They say: “What about the cuddly polar bears?” This is the argumentum ad misericordiam, the fallacy of needless pity. There are five times as many polar bears as there were in the 1940s – hardly, as you may think, the profile of a species at imminent threat of extinction. No need to pity the bears, and they are not cuddly.
They say: “We tell the models there will be strong CO2- driven warming. And, yes, the models predict it.” This is the fallacy of arguing in circles, the argumentum ad petitionem principii, where the premise is the conclusion.
They say: “Global warming caused extra-tropical storm Sandy.” This inappropriate argument from the general to the particular is the argumentum a dicto simpliciter ad dictum secundum quid, the fallacy of accident.

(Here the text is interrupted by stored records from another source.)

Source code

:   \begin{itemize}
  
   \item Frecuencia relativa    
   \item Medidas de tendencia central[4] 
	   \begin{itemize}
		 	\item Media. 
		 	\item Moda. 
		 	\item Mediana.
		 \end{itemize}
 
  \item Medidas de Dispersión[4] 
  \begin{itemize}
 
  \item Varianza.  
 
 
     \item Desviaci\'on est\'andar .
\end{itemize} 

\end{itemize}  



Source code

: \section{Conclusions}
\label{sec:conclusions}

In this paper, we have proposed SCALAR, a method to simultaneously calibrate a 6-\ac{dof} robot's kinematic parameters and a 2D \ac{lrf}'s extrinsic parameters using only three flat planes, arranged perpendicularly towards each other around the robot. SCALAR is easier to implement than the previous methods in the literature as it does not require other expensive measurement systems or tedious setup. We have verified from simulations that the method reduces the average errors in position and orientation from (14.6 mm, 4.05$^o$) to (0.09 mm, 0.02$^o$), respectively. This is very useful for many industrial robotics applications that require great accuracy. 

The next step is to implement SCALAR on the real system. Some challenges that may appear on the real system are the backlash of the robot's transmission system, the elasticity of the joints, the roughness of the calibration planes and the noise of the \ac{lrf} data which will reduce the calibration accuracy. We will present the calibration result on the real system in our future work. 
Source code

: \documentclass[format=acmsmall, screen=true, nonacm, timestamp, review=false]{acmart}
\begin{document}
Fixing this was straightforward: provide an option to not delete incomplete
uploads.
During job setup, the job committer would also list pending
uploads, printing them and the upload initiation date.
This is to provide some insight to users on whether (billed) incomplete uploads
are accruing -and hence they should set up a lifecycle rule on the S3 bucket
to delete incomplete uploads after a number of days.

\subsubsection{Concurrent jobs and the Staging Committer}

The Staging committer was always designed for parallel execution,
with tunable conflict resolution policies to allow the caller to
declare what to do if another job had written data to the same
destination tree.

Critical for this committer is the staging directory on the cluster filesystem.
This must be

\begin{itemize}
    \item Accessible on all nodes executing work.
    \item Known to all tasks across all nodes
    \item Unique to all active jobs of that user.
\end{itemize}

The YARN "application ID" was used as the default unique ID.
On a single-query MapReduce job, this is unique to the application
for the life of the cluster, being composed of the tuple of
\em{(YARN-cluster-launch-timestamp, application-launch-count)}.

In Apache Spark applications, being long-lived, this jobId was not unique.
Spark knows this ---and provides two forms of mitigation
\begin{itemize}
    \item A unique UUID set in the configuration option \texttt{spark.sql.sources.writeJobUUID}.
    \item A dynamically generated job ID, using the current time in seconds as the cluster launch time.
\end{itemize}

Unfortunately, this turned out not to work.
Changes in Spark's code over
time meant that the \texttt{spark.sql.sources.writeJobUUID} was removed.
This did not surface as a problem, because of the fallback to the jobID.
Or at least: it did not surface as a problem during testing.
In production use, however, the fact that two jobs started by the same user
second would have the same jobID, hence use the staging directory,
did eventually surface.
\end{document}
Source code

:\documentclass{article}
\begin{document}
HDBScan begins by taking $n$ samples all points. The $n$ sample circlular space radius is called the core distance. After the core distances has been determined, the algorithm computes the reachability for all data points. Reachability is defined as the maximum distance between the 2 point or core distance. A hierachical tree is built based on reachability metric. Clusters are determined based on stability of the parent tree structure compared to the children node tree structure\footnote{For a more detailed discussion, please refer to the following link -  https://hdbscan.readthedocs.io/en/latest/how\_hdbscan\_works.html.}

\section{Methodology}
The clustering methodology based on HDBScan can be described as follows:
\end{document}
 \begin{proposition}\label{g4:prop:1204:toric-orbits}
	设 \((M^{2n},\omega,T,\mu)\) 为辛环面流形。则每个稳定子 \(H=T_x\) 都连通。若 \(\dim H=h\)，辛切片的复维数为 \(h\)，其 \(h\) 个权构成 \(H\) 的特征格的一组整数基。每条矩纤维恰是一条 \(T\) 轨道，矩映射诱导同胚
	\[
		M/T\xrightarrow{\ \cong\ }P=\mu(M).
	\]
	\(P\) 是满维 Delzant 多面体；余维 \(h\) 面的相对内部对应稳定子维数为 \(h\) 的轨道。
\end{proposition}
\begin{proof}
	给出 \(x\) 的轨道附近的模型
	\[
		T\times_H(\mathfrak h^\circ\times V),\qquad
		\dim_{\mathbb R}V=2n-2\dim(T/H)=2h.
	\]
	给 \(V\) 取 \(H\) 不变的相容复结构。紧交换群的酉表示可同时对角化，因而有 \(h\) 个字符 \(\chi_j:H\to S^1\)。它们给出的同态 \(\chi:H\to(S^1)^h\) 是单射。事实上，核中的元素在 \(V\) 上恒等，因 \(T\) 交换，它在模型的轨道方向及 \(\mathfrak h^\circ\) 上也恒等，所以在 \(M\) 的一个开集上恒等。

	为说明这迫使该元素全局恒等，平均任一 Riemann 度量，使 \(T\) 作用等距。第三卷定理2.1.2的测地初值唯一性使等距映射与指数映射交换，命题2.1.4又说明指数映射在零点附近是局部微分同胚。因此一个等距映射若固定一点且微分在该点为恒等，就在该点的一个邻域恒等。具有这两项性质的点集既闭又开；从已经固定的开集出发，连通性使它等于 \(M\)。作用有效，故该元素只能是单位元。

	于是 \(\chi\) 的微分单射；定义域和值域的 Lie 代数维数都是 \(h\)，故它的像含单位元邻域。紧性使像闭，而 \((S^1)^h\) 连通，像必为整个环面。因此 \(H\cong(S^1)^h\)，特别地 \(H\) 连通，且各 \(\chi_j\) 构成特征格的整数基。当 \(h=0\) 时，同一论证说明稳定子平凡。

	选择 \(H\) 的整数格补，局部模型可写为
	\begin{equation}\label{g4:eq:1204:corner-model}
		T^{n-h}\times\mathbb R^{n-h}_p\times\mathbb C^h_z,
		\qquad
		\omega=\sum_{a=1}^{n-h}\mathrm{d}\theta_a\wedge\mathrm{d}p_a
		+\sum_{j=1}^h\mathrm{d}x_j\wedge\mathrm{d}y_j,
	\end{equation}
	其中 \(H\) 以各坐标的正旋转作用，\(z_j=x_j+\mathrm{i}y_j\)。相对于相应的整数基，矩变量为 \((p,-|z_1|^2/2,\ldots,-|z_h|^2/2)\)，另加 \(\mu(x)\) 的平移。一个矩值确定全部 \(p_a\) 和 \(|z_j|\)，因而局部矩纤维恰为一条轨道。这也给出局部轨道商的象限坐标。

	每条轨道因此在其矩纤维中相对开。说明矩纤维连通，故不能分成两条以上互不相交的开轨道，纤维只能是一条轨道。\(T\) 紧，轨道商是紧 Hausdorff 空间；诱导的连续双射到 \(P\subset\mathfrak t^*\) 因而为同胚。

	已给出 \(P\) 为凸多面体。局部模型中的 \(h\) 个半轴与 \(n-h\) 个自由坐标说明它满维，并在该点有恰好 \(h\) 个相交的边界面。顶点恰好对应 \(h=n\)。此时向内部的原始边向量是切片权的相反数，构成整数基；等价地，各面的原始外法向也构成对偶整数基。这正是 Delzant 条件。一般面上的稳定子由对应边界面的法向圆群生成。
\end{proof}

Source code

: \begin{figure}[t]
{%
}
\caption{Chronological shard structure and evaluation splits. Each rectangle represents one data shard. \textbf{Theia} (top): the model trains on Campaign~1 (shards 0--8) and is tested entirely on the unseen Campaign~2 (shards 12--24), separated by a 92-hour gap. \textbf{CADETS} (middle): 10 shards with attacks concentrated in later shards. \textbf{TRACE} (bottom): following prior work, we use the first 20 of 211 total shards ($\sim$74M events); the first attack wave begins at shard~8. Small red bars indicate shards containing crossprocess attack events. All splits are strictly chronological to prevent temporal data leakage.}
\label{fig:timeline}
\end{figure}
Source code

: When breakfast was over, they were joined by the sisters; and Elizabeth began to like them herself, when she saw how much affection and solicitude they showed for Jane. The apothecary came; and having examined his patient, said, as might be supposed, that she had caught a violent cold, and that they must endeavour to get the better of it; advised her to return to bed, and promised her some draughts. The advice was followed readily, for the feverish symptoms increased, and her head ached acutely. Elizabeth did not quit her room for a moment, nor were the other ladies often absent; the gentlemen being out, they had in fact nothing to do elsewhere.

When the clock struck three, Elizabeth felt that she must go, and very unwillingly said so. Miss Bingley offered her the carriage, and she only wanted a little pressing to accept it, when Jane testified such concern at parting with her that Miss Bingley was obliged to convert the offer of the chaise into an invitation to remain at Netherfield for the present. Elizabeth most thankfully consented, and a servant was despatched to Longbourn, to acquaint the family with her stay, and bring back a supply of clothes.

Individual extreme events cannot be ascribed to global warming.
They say: “Melting Arctic sea ice is a symptom of global warming.” This unsound argument from the particular to the general is the argumentum a dicto secundum quid ad dictum simpliciter, the fallacy of converse accident. Arctic sea ice is melting, but the Antarctic has cooled for 30 years and the sea ice there is growing, so the decline in Arctic sea ice does not indicate a global problem.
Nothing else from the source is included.